[Start of Attachment]
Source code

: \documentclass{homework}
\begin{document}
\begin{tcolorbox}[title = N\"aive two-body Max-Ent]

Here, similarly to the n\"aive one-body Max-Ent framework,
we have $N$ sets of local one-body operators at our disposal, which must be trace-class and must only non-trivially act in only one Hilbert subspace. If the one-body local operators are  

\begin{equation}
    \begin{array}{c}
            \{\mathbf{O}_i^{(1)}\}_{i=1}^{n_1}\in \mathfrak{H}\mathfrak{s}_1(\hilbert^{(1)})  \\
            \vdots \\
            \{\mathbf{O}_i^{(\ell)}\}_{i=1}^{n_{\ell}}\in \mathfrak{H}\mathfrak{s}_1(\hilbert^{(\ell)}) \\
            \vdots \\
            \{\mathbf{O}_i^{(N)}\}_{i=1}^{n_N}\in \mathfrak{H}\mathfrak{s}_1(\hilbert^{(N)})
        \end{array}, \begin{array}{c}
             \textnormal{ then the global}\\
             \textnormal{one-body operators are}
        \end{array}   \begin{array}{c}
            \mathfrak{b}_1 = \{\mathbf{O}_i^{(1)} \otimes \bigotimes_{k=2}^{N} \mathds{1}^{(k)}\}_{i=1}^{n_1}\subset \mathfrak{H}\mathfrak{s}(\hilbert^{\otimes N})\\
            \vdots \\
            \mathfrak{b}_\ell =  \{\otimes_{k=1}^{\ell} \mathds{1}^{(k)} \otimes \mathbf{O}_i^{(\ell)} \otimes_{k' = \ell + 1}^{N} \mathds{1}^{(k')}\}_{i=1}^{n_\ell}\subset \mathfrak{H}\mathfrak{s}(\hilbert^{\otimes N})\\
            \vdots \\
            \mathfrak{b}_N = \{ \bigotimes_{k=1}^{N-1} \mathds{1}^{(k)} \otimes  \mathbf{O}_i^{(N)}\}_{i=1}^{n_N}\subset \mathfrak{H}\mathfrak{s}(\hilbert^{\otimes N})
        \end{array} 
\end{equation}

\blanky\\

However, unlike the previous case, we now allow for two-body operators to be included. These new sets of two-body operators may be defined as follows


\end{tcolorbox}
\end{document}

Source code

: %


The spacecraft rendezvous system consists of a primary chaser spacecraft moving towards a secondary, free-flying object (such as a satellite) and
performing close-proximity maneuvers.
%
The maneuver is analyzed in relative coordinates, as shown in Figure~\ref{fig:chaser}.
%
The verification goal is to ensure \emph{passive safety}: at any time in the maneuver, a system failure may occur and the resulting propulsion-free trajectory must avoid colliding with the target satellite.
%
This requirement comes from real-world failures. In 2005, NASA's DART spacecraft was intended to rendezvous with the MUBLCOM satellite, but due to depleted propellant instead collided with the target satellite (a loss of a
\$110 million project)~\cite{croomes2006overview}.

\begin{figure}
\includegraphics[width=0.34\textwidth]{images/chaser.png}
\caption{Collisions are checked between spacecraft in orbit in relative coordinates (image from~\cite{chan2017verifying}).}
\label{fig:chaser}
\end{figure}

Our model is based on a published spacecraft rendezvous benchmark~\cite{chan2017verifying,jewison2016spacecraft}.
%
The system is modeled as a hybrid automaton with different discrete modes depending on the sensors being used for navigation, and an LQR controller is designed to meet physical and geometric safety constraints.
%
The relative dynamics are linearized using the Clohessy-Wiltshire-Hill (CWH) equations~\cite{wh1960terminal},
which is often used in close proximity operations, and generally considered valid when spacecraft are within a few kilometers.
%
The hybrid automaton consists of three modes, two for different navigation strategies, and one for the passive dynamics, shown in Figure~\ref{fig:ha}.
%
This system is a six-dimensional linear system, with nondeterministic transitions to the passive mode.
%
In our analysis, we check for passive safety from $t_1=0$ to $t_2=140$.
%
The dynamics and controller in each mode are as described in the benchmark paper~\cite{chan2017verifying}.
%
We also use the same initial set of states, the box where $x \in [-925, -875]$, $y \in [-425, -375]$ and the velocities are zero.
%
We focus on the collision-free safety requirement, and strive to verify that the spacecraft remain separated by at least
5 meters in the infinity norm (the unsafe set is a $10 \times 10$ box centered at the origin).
[End of Attachment]
From the first record to the last, copy everything exactly.

Source code

: \documentclass{homework}
\begin{document}
\begin{tcolorbox}[title = N\"aive two-body Max-Ent]

Here, similarly to the n\"aive one-body Max-Ent framework,
we have $N$ sets of local one-body operators at our disposal, which must be trace-class and must only non-trivially act in only one Hilbert subspace. If the one-body local operators are  

\begin{equation}
    \begin{array}{c}
            \{\mathbf{O}_i^{(1)}\}_{i=1}^{n_1}\in \mathfrak{H}\mathfrak{s}_1(\hilbert^{(1)})  \\
            \vdots \\
            \{\mathbf{O}_i^{(\ell)}\}_{i=1}^{n_{\ell}}\in \mathfrak{H}\mathfrak{s}_1(\hilbert^{(\ell)}) \\
            \vdots \\
            \{\mathbf{O}_i^{(N)}\}_{i=1}^{n_N}\in \mathfrak{H}\mathfrak{s}_1(\hilbert^{(N)})
        \end{array}, \begin{array}{c}
             \textnormal{ then the global}\\
             \textnormal{one-body operators are}
        \end{array}   \begin{array}{c}
            \mathfrak{b}_1 = \{\mathbf{O}_i^{(1)} \otimes \bigotimes_{k=2}^{N} \mathds{1}^{(k)}\}_{i=1}^{n_1}\subset \mathfrak{H}\mathfrak{s}(\hilbert^{\otimes N})\\
            \vdots \\
            \mathfrak{b}_\ell =  \{\otimes_{k=1}^{\ell} \mathds{1}^{(k)} \otimes \mathbf{O}_i^{(\ell)} \otimes_{k' = \ell + 1}^{N} \mathds{1}^{(k')}\}_{i=1}^{n_\ell}\subset \mathfrak{H}\mathfrak{s}(\hilbert^{\otimes N})\\
            \vdots \\
            \mathfrak{b}_N = \{ \bigotimes_{k=1}^{N-1} \mathds{1}^{(k)} \otimes  \mathbf{O}_i^{(N)}\}_{i=1}^{n_N}\subset \mathfrak{H}\mathfrak{s}(\hilbert^{\otimes N})
        \end{array} 
\end{equation}

\blanky\\

However, unlike the previous case, we now allow for two-body operators to be included. These new sets of two-body operators may be defined as follows


\end{tcolorbox}
\end{document}

Source code

: %


The spacecraft rendezvous system consists of a primary chaser spacecraft moving towards a secondary, free-flying object (such as a satellite) and
performing close-proximity maneuvers.
%
The maneuver is analyzed in relative coordinates, as shown in Figure~\ref{fig:chaser}.
%
The verification goal is to ensure \emph{passive safety}: at any time in the maneuver, a system failure may occur and the resulting propulsion-free trajectory must avoid colliding with the target satellite.
%
This requirement comes from real-world failures. In 2005, NASA's DART spacecraft was intended to rendezvous with the MUBLCOM satellite, but due to depleted propellant instead collided with the target satellite (a loss of a
\$110 million project)~\cite{croomes2006overview}.

\begin{figure}
\includegraphics[width=0.34\textwidth]{images/chaser.png}
\caption{Collisions are checked between spacecraft in orbit in relative coordinates (image from~\cite{chan2017verifying}).}
\label{fig:chaser}
\end{figure}

Our model is based on a published spacecraft rendezvous benchmark~\cite{chan2017verifying,jewison2016spacecraft}.
%
The system is modeled as a hybrid automaton with different discrete modes depending on the sensors being used for navigation, and an LQR controller is designed to meet physical and geometric safety constraints.
%
The relative dynamics are linearized using the Clohessy-Wiltshire-Hill (CWH) equations~\cite{wh1960terminal},
which is often used in close proximity operations, and generally considered valid when spacecraft are within a few kilometers.
%
The hybrid automaton consists of three modes, two for different navigation strategies, and one for the passive dynamics, shown in Figure~\ref{fig:ha}.
%
This system is a six-dimensional linear system, with nondeterministic transitions to the passive mode.
%
In our analysis, we check for passive safety from $t_1=0$ to $t_2=140$.
%
The dynamics and controller in each mode are as described in the benchmark paper~\cite{chan2017verifying}.
%
We also use the same initial set of states, the box where $x \in [-925, -875]$, $y \in [-425, -375]$ and the velocities are zero.
%
We focus on the collision-free safety requirement, and strive to verify that the spacecraft remain separated by at least
5 meters in the infinity norm (the unsafe set is a $10 \times 10$ box centered at the origin).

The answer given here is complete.